Drosophila amaguana is a member of the mesophragmatica group, which was first described in 1957 [41]. This group includes endemic Neotropical species of the Drosophila genus from South America [42]. Additionally, in Ecuador, species of the mesophragmatica group inhabit the inter-Andean valleys as well as high-altitude Andean forests [43,44]. Our aim was to identify for the first time the content of transposable elements (TEs) and satellite DNAs (satDNAs) in D. amaguana by sequencing and assembling a comprehensive genome using Illumina short reads.
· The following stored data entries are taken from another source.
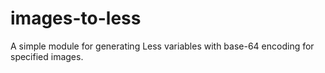 images-to-less
==============

A simple module for generating Less variables with base-64 encoding for specified images.
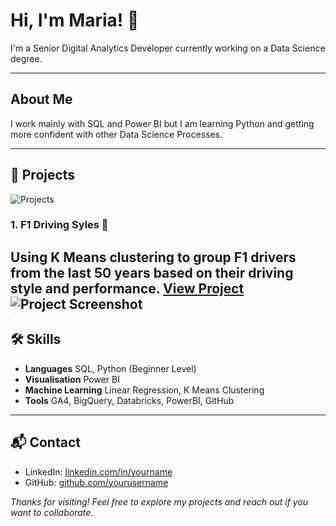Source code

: # Hi, I'm Maria! 👋
I'm a Senior Digital Analytics Developer currently working on a Data Science degree.

---

## About Me
I work mainly with SQL and Power BI but I am learning Python and getting more confident with other Data Science Processes.

---

## 📂 Projects
![Projects](https://img.shields.io/badge/Projects-📂-blue)
### 1. F1 Driving Syles 🏁
Using K Means clustering to group F1 drivers from the last 50 years based on their driving style and performance.
[View Project](https://github.com/yourusername/customer-churn)
![Project Screenshot](images/churn.png)  
---

## 🛠 Skills
- **Languages** SQL, Python (Beginner Level)
- **Visualisation** Power BI
- **Machine Learning** Linear Regression, K Means Clustering
-  **Tools** GA4, BigQuery, Databricks, PowerBI, GitHub

---

## 📬 Contact
- LinkedIn: [linkedin.com/in/yourname](https://linkedin.com/in/yourname)
- GitHub: [github.com/yourusername](https://github.com/yourusername)

*Thanks for visiting! Feel free to explore my projects and reach out if you want to collaborate.*
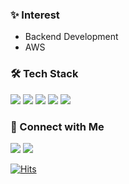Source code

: ### ✨ Interest
- Backend Development
- AWS

### 🛠 Tech Stack
<img src="https://img.shields.io/badge/Java-red?style=flat-square&logo=Java&logoColor=white"/></a>
<img src="https://img.shields.io/badge/Python-3766AB?style=flat-square&logo=Python&logoColor=white"/></a>
<img src="https://img.shields.io/badge/Spring-%236DB33F?style=flat-square&logo=Spring&logoColor=white"/></a>
<img src="https://img.shields.io/badge/Flask-000000?style=flat-square&logo=Flask&logoColor=white"/>
<img src="https://img.shields.io/badge/AWS-232F3E?style=flat-square&logo=Amazon AWS&logoColor=white"/>

### 🤝 Connect with Me

[<img src="https://img.shields.io/badge/Linkedin-0077B5?style=flat-square&logo=Linkedin&logoColor=white"/>][linkedin]
[<img src="https://img.shields.io/badge/Gmail-D14836?style=flat-square&logo=Gmail&logoColor=white"/>][email]

[![Hits](https://hits.seeyoufarm.com/api/count/incr/badge.svg?url=https%3A%2F%2Fgithub.com%2Fyourzinc%2Fhit-counter&count_bg=%2379C83D&title_bg=%23555555&icon=&icon_color=%23E7E7E7&title=hits&edge_flat=false)](https://hits.seeyoufarm.com)

[linkedin]: https://www.linkedin.com/in/ayeonkim
[email]: mailto:your.zinc@gmail.com
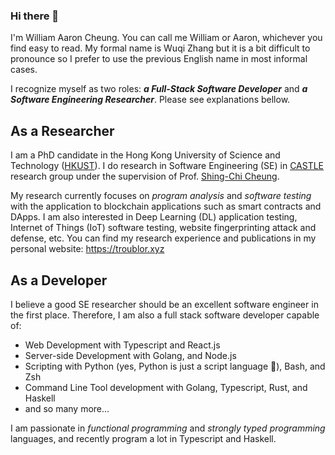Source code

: ### Hi there 👋

I'm William Aaron Cheung. 
You can call me William or Aaron, whichever you find easy to read. 
My formal name is Wuqi Zhang but it is a bit difficult to pronounce so I prefer to use the previous English name in most informal cases.

I recognize myself as two roles: ***a Full-Stack Software Developer*** and ***a Software Engineering Researcher***. Please see explanations bellow.

## As a Researcher

I am a PhD candidate in the Hong Kong University of Science and Technology ([HKUST](https://hkust.edu.hk/)).
I do research in Software Engineering (SE) in [CASTLE](http://castle.cse.ust.hk/castle/index.html) research group under the supervision of Prof. [Shing-Chi Cheung](https://www.cse.ust.hk/~scc/). 

My research currently focuses on *program analysis* and *software testing* with the application to blockchain applications such as smart contracts and DApps. 
I am also interested in Deep Learning (DL) application testing, Internet of Things (IoT) software testing, website fingerprinting attack and defense, etc.
You can find my research experience and publications in my personal website: https://troublor.xyz


## As a Developer

I believe a good SE researcher should be an excellent software engineer in the first place. 
Therefore, I am also a full stack software developer capable of:
- Web Development with Typescript and React.js
- Server-side Development with Golang, and Node.js
- Scripting with Python (yes, Python is just a script language 🧐), Bash, and Zsh
- Command Line Tool development with Golang, Typescript, Rust, and Haskell
- and so many more...

I am passionate in *functional programming* and *strongly typed programming* languages, and recently program a lot in Typescript and Haskell. 
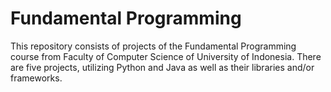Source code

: # Fundamental Programming

This repository consists of projects of the Fundamental Programming course from Faculty of Computer Science of University of Indonesia. There are five projects, utilizing Python and Java as well as their libraries and/or frameworks.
This species had a record-sized assembled genome, ~ 455.5 Mb, providing a unique opportunity to explore and understand the role of these TEs in its genomic structure. This study constitutes an important step toward explaining the composition and organization of this large genome.
Materials and methods
Genomic data, sequencing and assembling
A natural population of D. amaguana [43] was collected from Refugio de Vida Silvestre Pasochoa. The Pasochoa Forest is located in the Pichincha province (Ecuador), and the collection area is situated at an altitude of 3,310 meters above sea level (m.a.s.l) (0°26’00” S, 78°29’00” W). Genomic DNA (gDNA) from a pooled sample of 10 individuals (5 males and 5 females) was extracted using the protocol described by Piñol et al. [45]. A NanoDrop™ 2000 ThermoScientific spectrophotometer was used to evaluate the quantity and quality of the extracted gDNA: 8,754 ng/μL and 2.16 A260/A280 ratios, respectively. The TruSeq DNA PCR library (Illumina Inc., San Diego, CA, USA) was prepared for sequencing on an Illumina NovaSeq 6000 platform with paired-end reads (2 × 150 bp). First, the raw read data were processed, and their quality was assessed using FastQC version 0.12.1 [46]. The FastQC report corresponding to the paired-end raw reads is provided in S1 File. Since the mean quality score across all bases was above Q25 and no adapter sequences were detected, no trimming was performed, allowing the reads to be used as obtained for downstream analyses. Subsequently, a de novo scaffold-level assembly for D. amaguana was performed using Maryland Super Read Cabog Assembler (MaSuRCA) version 4.0.0 (https://github.com/alekseyzimin/masurca) [47] using the previously generated paired-end sequences. Quality metrics and gene prediction were assessed using Python script, assembly_stats version 0.1.4 (https://github.com/MikeTrizna/assembly_stats) [48], and Benchmarking Universal Single-Copy Orthologs v.5.8.3 (BUSCO) [49], respectively. BUSCO was run using the diptera_odb12 lineage dataset (5,067 genes from 76 genomes) and Augustus as gene predictors in the optional parameters. Finally, we used the Redundans pipeline version 2.01 (https://github.com/Gabaldonlab/redundans) [50], with default parameters, to evaluate whether the D. amaguana genome assembly exhibited high redundancy due to duplicated contigs. This analysis was performed without applying any modifications to the original assembly and served as a validation step for its use in all subsequent analyses.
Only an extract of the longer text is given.